*ASSIGNED TASK*:
Look in the material below for the line with "(Part C, ZC18" and the line with "to the wave-chain", then set down exactly those two lines and all lines between, nothing more.

*GIVEN DATA*:

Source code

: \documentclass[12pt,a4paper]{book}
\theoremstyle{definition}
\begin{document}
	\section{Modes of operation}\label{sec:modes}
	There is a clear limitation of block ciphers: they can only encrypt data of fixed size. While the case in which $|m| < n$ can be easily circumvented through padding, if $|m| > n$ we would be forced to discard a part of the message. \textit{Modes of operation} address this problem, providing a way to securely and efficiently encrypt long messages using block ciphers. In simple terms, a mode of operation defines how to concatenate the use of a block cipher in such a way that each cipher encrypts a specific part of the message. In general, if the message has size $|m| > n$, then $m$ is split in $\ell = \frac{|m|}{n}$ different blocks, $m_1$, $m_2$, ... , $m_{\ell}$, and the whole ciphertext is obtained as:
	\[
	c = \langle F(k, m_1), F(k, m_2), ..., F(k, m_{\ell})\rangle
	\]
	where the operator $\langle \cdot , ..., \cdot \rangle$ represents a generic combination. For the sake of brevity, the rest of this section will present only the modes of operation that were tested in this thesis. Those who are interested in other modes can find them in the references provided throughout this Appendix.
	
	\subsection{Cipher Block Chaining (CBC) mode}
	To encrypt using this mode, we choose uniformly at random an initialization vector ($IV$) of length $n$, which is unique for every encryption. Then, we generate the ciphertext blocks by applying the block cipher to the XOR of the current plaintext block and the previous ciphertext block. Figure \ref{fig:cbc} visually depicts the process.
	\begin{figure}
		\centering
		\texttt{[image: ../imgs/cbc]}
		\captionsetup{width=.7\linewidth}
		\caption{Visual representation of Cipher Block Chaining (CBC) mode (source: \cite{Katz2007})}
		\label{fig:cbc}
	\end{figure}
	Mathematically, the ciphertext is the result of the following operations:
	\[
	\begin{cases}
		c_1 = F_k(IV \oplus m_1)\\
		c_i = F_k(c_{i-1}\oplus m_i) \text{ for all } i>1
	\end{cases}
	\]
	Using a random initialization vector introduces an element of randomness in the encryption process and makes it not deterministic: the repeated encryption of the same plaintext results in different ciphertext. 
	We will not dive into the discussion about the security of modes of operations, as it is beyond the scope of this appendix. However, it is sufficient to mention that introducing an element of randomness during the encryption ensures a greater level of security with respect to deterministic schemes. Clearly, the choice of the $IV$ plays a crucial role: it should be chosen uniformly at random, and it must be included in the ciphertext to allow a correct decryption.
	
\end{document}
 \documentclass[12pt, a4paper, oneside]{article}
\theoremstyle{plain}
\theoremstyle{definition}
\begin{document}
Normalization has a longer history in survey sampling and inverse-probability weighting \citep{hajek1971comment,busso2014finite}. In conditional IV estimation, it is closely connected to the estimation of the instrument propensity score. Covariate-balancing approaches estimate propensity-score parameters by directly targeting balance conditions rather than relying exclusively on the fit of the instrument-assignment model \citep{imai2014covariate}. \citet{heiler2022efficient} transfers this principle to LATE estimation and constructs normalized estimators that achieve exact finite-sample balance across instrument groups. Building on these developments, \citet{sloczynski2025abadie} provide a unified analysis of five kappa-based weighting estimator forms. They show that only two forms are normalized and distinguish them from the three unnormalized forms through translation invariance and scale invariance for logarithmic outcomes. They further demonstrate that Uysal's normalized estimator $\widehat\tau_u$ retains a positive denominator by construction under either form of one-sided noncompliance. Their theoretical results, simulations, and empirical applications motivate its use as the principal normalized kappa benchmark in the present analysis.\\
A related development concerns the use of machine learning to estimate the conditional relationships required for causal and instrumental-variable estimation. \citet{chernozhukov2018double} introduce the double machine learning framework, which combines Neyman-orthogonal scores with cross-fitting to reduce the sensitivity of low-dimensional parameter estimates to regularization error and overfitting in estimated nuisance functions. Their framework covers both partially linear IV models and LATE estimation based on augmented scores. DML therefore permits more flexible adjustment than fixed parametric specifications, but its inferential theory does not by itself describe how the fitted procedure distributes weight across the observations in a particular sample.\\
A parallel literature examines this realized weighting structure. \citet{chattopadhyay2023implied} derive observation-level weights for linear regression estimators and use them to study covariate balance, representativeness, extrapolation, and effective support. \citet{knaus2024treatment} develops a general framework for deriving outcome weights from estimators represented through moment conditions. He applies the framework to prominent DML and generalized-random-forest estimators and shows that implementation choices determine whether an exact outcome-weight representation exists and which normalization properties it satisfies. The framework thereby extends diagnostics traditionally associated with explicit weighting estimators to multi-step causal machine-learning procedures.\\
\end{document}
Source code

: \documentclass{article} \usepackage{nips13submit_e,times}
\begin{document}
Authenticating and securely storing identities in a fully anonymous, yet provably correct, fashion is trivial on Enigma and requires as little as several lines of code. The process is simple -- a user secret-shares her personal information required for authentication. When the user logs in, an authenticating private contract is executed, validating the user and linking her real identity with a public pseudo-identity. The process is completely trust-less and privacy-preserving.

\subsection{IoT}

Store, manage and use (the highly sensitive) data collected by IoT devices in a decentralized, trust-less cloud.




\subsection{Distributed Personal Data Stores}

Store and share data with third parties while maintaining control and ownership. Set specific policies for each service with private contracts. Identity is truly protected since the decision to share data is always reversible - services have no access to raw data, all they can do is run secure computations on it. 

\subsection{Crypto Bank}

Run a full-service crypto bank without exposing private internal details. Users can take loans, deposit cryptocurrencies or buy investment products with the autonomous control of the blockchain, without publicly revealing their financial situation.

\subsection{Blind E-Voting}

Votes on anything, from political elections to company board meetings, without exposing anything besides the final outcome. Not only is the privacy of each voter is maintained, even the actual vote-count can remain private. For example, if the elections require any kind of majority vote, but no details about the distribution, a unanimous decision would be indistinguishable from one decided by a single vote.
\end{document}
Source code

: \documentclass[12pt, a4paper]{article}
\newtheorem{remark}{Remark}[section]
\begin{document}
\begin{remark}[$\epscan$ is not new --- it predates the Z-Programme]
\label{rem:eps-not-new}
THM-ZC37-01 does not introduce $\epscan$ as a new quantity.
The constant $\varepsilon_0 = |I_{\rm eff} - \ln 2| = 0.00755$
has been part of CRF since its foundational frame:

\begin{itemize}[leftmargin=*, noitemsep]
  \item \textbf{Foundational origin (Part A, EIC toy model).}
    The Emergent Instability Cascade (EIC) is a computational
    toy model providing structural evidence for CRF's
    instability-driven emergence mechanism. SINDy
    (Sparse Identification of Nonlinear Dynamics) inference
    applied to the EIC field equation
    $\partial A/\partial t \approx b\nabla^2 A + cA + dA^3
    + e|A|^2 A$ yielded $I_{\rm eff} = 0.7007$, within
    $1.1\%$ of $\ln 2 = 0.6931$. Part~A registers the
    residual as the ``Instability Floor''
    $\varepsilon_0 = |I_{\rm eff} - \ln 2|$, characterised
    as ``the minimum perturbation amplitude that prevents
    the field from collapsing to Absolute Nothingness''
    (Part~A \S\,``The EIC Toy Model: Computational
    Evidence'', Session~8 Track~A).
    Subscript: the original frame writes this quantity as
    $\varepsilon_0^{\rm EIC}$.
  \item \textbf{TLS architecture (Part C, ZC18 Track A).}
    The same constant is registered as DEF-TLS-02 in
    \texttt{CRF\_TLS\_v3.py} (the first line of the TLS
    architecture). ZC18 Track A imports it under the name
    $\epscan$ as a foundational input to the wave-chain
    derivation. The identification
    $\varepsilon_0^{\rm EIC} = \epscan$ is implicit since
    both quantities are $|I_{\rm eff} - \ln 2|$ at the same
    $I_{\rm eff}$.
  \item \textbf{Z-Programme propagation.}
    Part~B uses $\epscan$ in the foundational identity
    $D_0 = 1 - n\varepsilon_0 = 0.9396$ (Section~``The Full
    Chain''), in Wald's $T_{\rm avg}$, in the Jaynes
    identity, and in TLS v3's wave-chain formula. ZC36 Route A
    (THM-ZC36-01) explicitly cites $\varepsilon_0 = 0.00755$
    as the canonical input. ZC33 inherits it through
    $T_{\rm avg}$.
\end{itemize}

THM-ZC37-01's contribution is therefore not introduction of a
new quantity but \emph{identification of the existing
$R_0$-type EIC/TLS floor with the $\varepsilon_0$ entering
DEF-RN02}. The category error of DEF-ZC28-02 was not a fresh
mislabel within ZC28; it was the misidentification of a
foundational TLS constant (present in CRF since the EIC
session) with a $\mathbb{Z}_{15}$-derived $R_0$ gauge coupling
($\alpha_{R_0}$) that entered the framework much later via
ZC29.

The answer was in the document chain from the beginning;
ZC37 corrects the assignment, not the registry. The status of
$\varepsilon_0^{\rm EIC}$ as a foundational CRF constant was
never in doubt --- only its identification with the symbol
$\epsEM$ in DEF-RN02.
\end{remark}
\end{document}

*SOLUTION TO THE PROBLEM*:
  \item \textbf{TLS architecture (Part C, ZC18 Track A).}
    The same constant is registered as DEF-TLS-02 in
    \texttt{CRF\_TLS\_v3.py} (the first line of the TLS
    architecture). ZC18 Track A imports it under the name
    $\epscan$ as a foundational input to the wave-chain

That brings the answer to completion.